14. According to Hallie, what are (using a term from Italian novelist and essayist Natalia Ginzburg) the "great virtues"?  What are the "little virtues" (piccole virtu)?  What do we spend more time teaching our children about?  Indeed, how do you have to teach "the great virtues"?

H) Please answer one out of the following two:

15. According to Hallie, ethics, in the Western world at least, has been appalled at what?  What have ethical thinkers "done their best to overcome"?

16. Why did Thoreau think that the beach where the wreck of the St. John  had happened had a "rarer and sublimer beauty" than it would have if the murderous storm had not happened there?  Hallie suggests that "our delight in the sublime" is made possible because of what "fact of human life"?  What, according to him, are we "fascinated in"; what do we "rejoice to see"?  What do you think?

I) Please answer one out of the following two:

17. Describe the scene in Charles Dickens' David Copperfield between Steerforth and Ham.  What significance does Hallie find in this scene?

18. What appeal was made by Captain Dill to his fellow villagers in the village of Hull?  Why was Hallie astonished when he read about Hull's speech?

J) Please answer one out of the following two:

19. According to Hallie:  "There are those who think that citizenship is simply a possession, a legitimate right symbolized and legalized by a duly attested document that one puts in a strongbox, or something one receives as a birthright.  For them being a citizen is primarily a public, legal matter, with no special obligations, except perhaps not to do certain things -- not to kill, not to rob, not to cheat."  There were people like that in Hull, says Hallie, but there were also people who had a somewhat different view of the matter.  How does he describe them?

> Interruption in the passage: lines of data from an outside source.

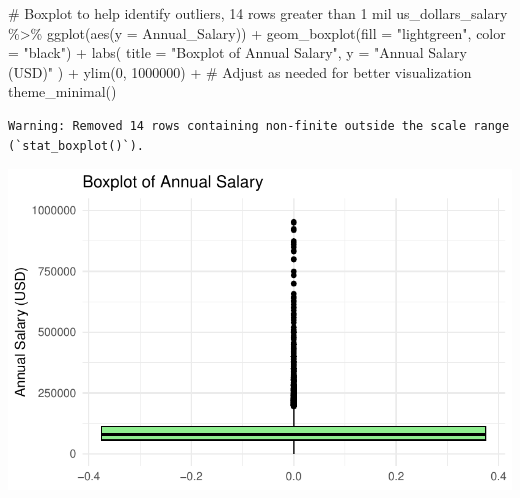 \documentclass[
  letterpaper,
  DIV=11,
  numbers=noendperiod]{scrartcl}
\newenvironment{Shaded}{\begin{snugshade}}{\end{snugshade}}
\newcommand{\AttributeTok}[1]{\textcolor[rgb]{0.40,0.45,0.13}{#1}}
\newcommand{\CommentTok}[1]{\textcolor[rgb]{0.37,0.37,0.37}{#1}}
\newcommand{\DecValTok}[1]{\textcolor[rgb]{0.68,0.00,0.00}{#1}}
\newcommand{\FunctionTok}[1]{\textcolor[rgb]{0.28,0.35,0.67}{#1}}
\newcommand{\NormalTok}[1]{\textcolor[rgb]{0.00,0.23,0.31}{#1}}
\newcommand{\SpecialCharTok}[1]{\textcolor[rgb]{0.37,0.37,0.37}{#1}}
\newcommand{\StringTok}[1]{\textcolor[rgb]{0.13,0.47,0.30}{#1}}
\begin{document}
\begin{Shaded}
\begin{Highlighting}[]
\CommentTok{\# Boxplot to help identify outliers, 14 rows greater than 1 mil}
\NormalTok{us\_dollars\_salary }\SpecialCharTok{\%\textgreater{}\%}
  \FunctionTok{ggplot}\NormalTok{(}\FunctionTok{aes}\NormalTok{(}\AttributeTok{y =}\NormalTok{ Annual\_Salary)) }\SpecialCharTok{+}
  \FunctionTok{geom\_boxplot}\NormalTok{(}\AttributeTok{fill =} \StringTok{"lightgreen"}\NormalTok{, }\AttributeTok{color =} \StringTok{"black"}\NormalTok{) }\SpecialCharTok{+}
  \FunctionTok{labs}\NormalTok{(}
    \AttributeTok{title =} \StringTok{"Boxplot of Annual Salary"}\NormalTok{,}
    \AttributeTok{y =} \StringTok{"Annual Salary (USD)"}
\NormalTok{  ) }\SpecialCharTok{+}
  \FunctionTok{ylim}\NormalTok{(}\DecValTok{0}\NormalTok{, }\DecValTok{1000000}\NormalTok{) }\SpecialCharTok{+} \CommentTok{\# Adjust as needed for better visualization}
  \FunctionTok{theme\_minimal}\NormalTok{()}
\end{Highlighting}
\end{Shaded}

\begin{verbatim}
Warning: Removed 14 rows containing non-finite outside the scale range
(`stat_boxplot()`).
\end{verbatim}

\includegraphics{PS1_files/figure-pdf/unnamed-chunk-15-2.pdf}
\end{document}

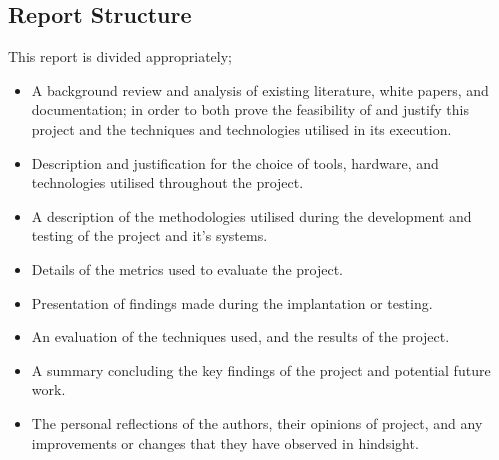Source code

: \subsection{Report Structure}
This report is divided appropriately;

\begin{itemize}

\item A background review and analysis of existing literature, white papers, and
documentation; in order to both prove the feasibility of and justify this
project and the techniques and technologies utilised in its execution.

\item Description and justification for the choice of tools, hardware, and
technologies utilised throughout the project.

\item A description of the methodologies utilised during the
development and testing of the project and it's systems.

\item Details of the metrics used to evaluate the project.

\item Presentation of findings made during the implantation or testing.

\item An evaluation of the techniques used, and the results of the project.

\item A summary concluding the key findings of the project and potential future
work.

\item The personal reflections of the authors, their opinions of project, and
any improvements or changes that they have observed in hindsight.

\end{itemize}
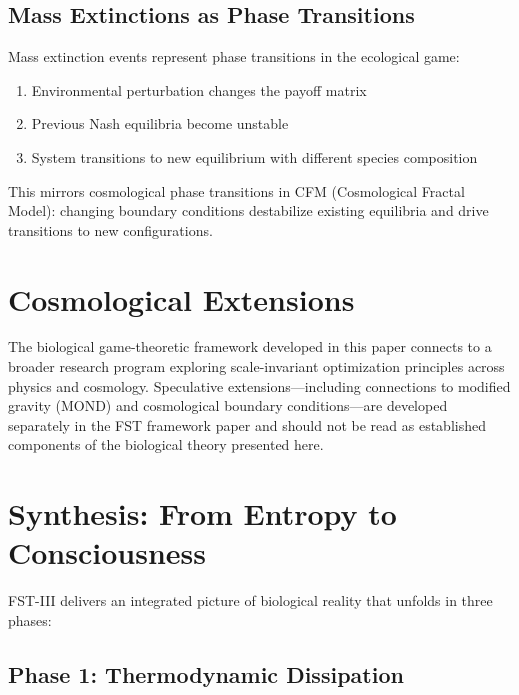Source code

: \documentclass[12pt,a4paper]{article}
\theoremstyle{remark}
\begin{document}
\subsection{Mass Extinctions as Phase Transitions}

Mass extinction events represent phase transitions in the ecological game:
\begin{enumerate}
    \item Environmental perturbation changes the payoff matrix
    \item Previous Nash equilibria become unstable
    \item System transitions to new equilibrium with different species composition
\end{enumerate}

This mirrors cosmological phase transitions in CFM (Cosmological Fractal Model): changing boundary conditions destabilize existing equilibria and drive transitions to new configurations.

\section{Cosmological Extensions}
\label{sec:cosmology}

The biological game-theoretic framework developed in this paper connects to a broader research program exploring scale-invariant optimization principles across physics and cosmology. Speculative extensions---including connections to modified gravity (MOND) and cosmological boundary conditions---are developed separately in the FST framework paper \citep{FST-Unified2026} and should not be read as established components of the biological theory presented here.

\section{Synthesis: From Entropy to Consciousness}
\label{sec:synthesis}

FST-III delivers an integrated picture of biological reality that unfolds in three phases:

\subsection{Phase 1: Thermodynamic Dissipation}
\end{document}
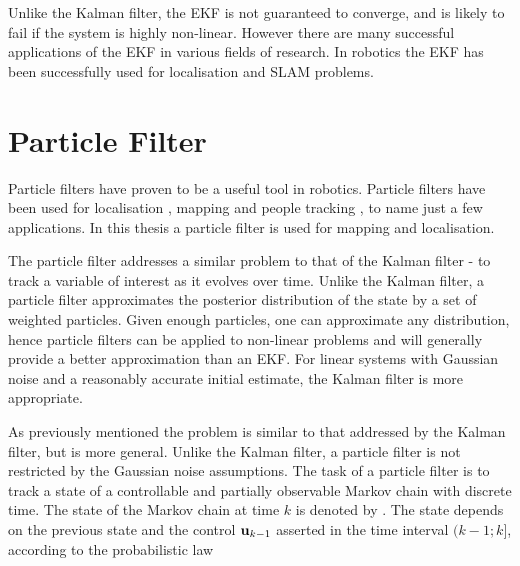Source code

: 
Unlike the Kalman filter, the EKF is not guaranteed to converge, and
is likely to fail if the system is highly non-linear. However there
are many successful applications of the EKF in various fields of
research. In robotics the EKF has been successfully used for
localisation \cite{Jensfelt99} and SLAM \cite{dissanayake01,
  bosse03atlas,guivant00:_auton_navig_map_using_laser} problems.


\section{Particle Filter}
\label{sec:PF}

Particle filters have proven to be a useful tool in robotics. Particle
filters have been used for localisation \cite{Thrun00j,thrun00}, mapping
\cite{fastslam} and people tracking
\cite{sidenbladh00stochastic}, to name just a few applications. 
In this thesis a particle filter is used for mapping and localisation.

The particle filter addresses a similar problem to that of the Kalman
filter - to track a variable of interest as it evolves over
time. Unlike the Kalman filter, a particle filter approximates the
posterior distribution of the state by a set of weighted
particles. Given enough particles, one can approximate any
distribution, hence particle filters can be applied to non-linear
problems and will generally provide a better approximation than an
EKF. For linear systems with Gaussian noise and a reasonably accurate
initial estimate, the Kalman filter is more appropriate.

As previously mentioned the problem is similar to that addressed by
the Kalman filter, but is more general. Unlike the Kalman filter, a
particle filter is not restricted by the Gaussian noise
assumptions. The task of a particle filter is to track a state of a
controllable and partially observable Markov chain with discrete
time. The state of the Markov chain at time $k$ is denoted by
. The state depends on the previous state
 and the control ${\bf u}_{k-1}$ asserted in the time interval
$(k-1;k]$, according to the probabilistic law

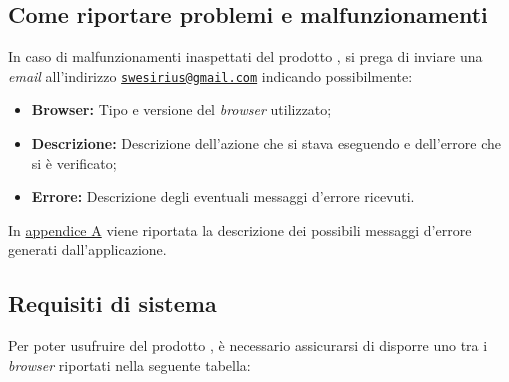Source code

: \subsection{Come riportare problemi e malfunzionamenti}

In caso di malfunzionamenti inaspettati del prodotto \progetto{}, si prega di inviare una \textit{email} all'indirizzo
\href{mailto:swesirius@gmail.com}{\nolinkurl{swesirius@gmail.com}} indicando possibilmente:

\begin{itemize}
\item \textbf{Browser:} Tipo e versione del \textit{browser} utilizzato;
\item \textbf{Descrizione:} Descrizione dell'azione che si stava eseguendo e dell'errore che si è verificato;
\item \textbf{Errore:} Descrizione degli eventuali messaggi d'errore ricevuti.
\end{itemize}

In \hyperref[errori]{appendice A} viene riportata la descrizione dei possibili messaggi d'errore generati dall'applicazione.

\subsection{Requisiti di sistema}
Per poter usufruire del prodotto \progetto{}, è necessario assicurarsi di disporre uno tra i \textit{browser} riportati nella seguente tabella:

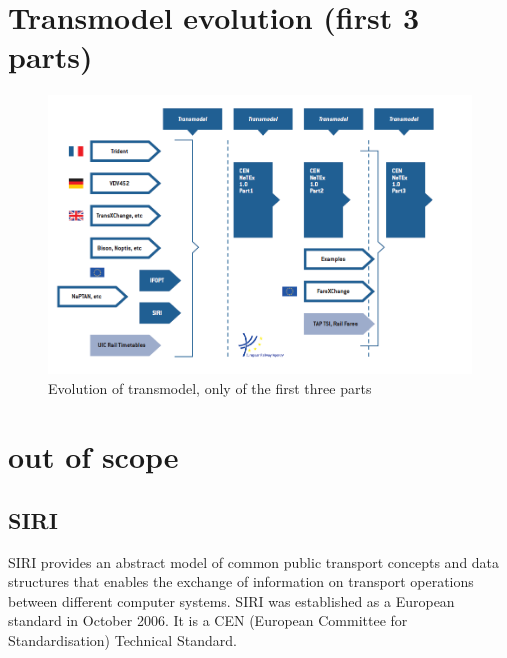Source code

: \begin{appendices}
\section*{Transmodel evolution (first 3 parts)}
\begin{figure}[H]
    \centering
    \includegraphics[width=\textwidth]{images/trans.png}
    \caption{Evolution of transmodel, only of the first three parts}
    \label{fig:evolution:transmodel}
\end{figure}
\section*{out of scope}
\subsection*{SIRI}
SIRI provides an abstract model of common public transport concepts and data structures that enables the exchange of information on transport operations between different computer systems. SIRI was established as a European standard in October 2006. It is a CEN (European Committee for Standardisation) Technical Standard.



\end{appendices}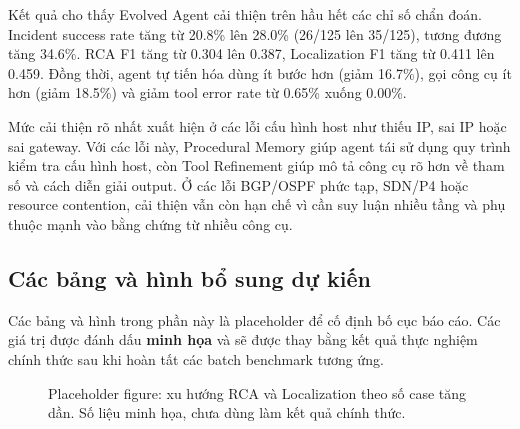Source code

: Kết quả cho thấy Evolved Agent cải thiện trên hầu hết các chỉ số chẩn đoán. Incident success rate tăng từ 20.8\% lên 28.0\% (26/125 lên 35/125), tương đương tăng 34.6\%. RCA F1 tăng từ 0.304 lên 0.387, Localization F1 tăng từ 0.411 lên 0.459. Đồng thời, agent tự tiến hóa dùng ít bước hơn (giảm 16.7\%), gọi công cụ ít hơn (giảm 18.5\%) và giảm tool error rate từ 0.65\% xuống 0.00\%.

Mức cải thiện rõ nhất xuất hiện ở các lỗi cấu hình host như thiếu IP, sai IP hoặc sai gateway. Với các lỗi này, Procedural Memory giúp agent tái sử dụng quy trình kiểm tra cấu hình host, còn Tool Refinement giúp mô tả công cụ rõ hơn về tham số và cách diễn giải output. Ở các lỗi BGP/OSPF phức tạp, SDN/P4 hoặc resource contention, cải thiện vẫn còn hạn chế vì cần suy luận nhiều tầng và phụ thuộc mạnh vào bằng chứng từ nhiều công cụ.

\subsection{Các bảng và hình bổ sung dự kiến}
\label{sec:planned_result_artifacts}

Các bảng và hình trong phần này là placeholder để cố định bố cục báo cáo. Các giá trị được đánh dấu \textbf{minh họa} và sẽ được thay bằng kết quả thực nghiệm chính thức sau khi hoàn tất các batch benchmark tương ứng.

\begin{figure}[htbp]
\centering
{}
\caption{Placeholder figure: xu hướng RCA và Localization theo số case tăng dần. Số liệu minh họa, chưa dùng làm kết quả chính thức.}
\label{fig:cumulative_metrics_placeholder}
\end{figure}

20. According to Hallie: "Thoreau leads us to think that we must choose between allegiance to nature and allegiance to human society.  He wants a freedom that is not just civic, but that is absolute."  What does Hallie think of this dichotomy?  Explain.


* When you are finished, put your test paper inside the blue book and return the blue book to the exam proctor.  Then have a wonderful weekend.  Get some rest!